Edward Theodore "Ed" Gein (August 27, 1906- July 26, 1984), nicknamed 'The Plainfield Ghoul' and 'The Mad Butcher Of Plainfield', was an American murderer and body snatcher. His crimes, committed around his hometown of Plainfield, Wisconsin, gathered widespread notoriety after authorities discovered Gein had exhumed corpses from local graveyards and fashioned trophies and keepsakes from their bones and skin. After police found body parts in his house in 1957, Gein confessed to killing two women- tavern owner Mary Hogan in 1954, and a Plainfield hardware store owner, Bernice Worden, in 1957. Gein is widely known to have inspired the modern slasher genre of horror films and influenced countless films, including 'Psycho' (1960), 'The Texas Chainsaw Massacre' (1974), and the Oscar-winning 'Silence Of The Lambs' (1991).

Despite the insistence of the town and its law enforcement, Gein was tried and initially found insane, thus unfit to stand trial. He was sent to the Central State Hospital for the Criminally Insane (now the Dodge Correctional Institution), a maximum-security facility in Waupun, Wisconsin, and later transferred to the Mendota State Hospital in Madison, Wisconsin. In 1968, Gein's doctors determined he was rehabilitated and sane enough to stand trial. The high-profile trial began on November 14, 1968, and lasted only one week. Gein was found guilty of first-degree murder by Judge Robert H. Gollmar, but because he was again determined to be legally insane, he spent the rest of his life in a mental hospital. Gein died of respiratory and heart failure in 1984 at the age of 78.

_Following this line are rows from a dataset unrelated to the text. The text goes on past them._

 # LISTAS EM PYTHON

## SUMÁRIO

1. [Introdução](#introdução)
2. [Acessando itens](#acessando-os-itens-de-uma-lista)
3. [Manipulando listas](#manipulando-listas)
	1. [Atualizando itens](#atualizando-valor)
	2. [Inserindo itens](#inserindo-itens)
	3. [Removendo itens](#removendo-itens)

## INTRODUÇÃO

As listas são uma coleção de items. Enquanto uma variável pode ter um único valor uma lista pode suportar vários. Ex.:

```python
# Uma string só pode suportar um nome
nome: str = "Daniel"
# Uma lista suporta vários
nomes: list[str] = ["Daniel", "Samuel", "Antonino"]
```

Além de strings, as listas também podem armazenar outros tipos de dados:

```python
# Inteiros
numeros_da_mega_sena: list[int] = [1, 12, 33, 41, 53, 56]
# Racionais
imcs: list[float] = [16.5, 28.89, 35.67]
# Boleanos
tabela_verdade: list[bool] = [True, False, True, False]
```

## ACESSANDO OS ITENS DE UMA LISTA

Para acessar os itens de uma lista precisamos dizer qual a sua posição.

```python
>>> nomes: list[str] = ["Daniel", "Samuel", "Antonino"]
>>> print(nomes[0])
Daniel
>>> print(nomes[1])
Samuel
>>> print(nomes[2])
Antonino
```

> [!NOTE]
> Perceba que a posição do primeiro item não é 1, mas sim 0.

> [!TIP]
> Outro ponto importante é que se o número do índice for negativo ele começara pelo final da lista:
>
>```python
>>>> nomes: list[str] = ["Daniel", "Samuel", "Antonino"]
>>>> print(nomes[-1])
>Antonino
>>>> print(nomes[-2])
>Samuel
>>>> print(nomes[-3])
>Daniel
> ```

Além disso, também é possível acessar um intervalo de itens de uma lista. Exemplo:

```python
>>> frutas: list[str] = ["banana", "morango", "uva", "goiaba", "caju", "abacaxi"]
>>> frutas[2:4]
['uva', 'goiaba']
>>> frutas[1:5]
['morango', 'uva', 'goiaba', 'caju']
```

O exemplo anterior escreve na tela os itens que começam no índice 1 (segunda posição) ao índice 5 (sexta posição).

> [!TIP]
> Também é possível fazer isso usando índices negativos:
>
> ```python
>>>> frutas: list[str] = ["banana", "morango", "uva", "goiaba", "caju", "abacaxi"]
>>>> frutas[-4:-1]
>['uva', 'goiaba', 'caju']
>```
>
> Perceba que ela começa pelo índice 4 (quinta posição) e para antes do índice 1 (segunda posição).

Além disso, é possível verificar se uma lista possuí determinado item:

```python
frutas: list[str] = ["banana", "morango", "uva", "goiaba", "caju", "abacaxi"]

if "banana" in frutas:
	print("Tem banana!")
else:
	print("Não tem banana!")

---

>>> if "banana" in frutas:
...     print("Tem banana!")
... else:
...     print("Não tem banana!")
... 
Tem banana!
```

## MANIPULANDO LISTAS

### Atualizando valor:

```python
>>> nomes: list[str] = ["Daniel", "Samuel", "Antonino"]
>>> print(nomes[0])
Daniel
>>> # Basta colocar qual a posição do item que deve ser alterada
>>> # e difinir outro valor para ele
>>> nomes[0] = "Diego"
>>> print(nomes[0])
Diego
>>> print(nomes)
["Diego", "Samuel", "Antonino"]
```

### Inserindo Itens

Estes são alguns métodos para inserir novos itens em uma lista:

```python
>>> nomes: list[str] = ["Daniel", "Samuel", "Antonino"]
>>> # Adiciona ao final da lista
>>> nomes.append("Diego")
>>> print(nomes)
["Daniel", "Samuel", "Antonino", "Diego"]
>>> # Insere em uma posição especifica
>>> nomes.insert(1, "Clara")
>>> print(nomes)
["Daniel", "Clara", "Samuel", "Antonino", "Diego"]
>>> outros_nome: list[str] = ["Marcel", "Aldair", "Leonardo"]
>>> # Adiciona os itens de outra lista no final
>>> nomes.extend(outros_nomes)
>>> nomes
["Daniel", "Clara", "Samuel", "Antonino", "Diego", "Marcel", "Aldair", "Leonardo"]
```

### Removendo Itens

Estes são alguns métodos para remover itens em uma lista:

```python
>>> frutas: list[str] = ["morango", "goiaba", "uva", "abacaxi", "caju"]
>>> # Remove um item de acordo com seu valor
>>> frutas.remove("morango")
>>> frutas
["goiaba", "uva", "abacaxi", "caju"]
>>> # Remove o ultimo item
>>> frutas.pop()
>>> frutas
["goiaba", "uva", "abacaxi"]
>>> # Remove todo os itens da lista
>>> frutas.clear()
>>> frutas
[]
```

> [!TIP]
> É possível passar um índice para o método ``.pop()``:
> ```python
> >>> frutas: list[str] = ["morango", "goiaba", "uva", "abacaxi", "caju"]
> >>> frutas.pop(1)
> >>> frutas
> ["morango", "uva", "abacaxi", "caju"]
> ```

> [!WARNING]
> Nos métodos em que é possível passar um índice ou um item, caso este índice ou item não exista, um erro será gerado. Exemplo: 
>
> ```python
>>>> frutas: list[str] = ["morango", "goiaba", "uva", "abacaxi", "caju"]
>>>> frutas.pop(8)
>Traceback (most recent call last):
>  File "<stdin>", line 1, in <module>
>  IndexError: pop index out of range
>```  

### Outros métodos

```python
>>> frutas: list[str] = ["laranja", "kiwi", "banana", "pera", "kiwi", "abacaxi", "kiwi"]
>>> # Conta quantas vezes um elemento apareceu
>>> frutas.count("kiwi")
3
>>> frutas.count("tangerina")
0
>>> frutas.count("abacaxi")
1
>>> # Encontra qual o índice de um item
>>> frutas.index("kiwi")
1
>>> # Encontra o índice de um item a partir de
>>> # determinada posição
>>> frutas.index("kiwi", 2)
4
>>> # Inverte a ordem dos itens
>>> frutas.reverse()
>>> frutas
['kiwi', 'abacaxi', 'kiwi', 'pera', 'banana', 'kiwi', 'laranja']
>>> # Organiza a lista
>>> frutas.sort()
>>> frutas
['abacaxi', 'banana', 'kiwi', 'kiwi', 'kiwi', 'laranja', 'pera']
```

The details of Gein's crimes swept across America like wildfire. Never before had such horrific acts terrified America, whose wholesome "white-picket fence" image of the 1950s was arguably the way an ideal life is imagined, even today. On November 16, 1957, after Plainfield hardware store owner Bernice Worden disappeared, police began a massive search to find her. Worden's son led investigators to Gein, saying that he had been in the store the evening before, telling Bernice he would return the following morning for a gallon of anti-freeze. A sales slip for a gallon of anti-freeze was the last receipt written by Worden on the morning she disappeared. Upon searching Gein's property, investigators discovered Worden's decapitated body in a shed, hung upside down by ropes at her wrists, with a crossbar at her ankles. The torso was "dressed out" like that of a deer. She had been shot with a .22-caliber rifle, and the mutilations were made after death. He was immediately arrested.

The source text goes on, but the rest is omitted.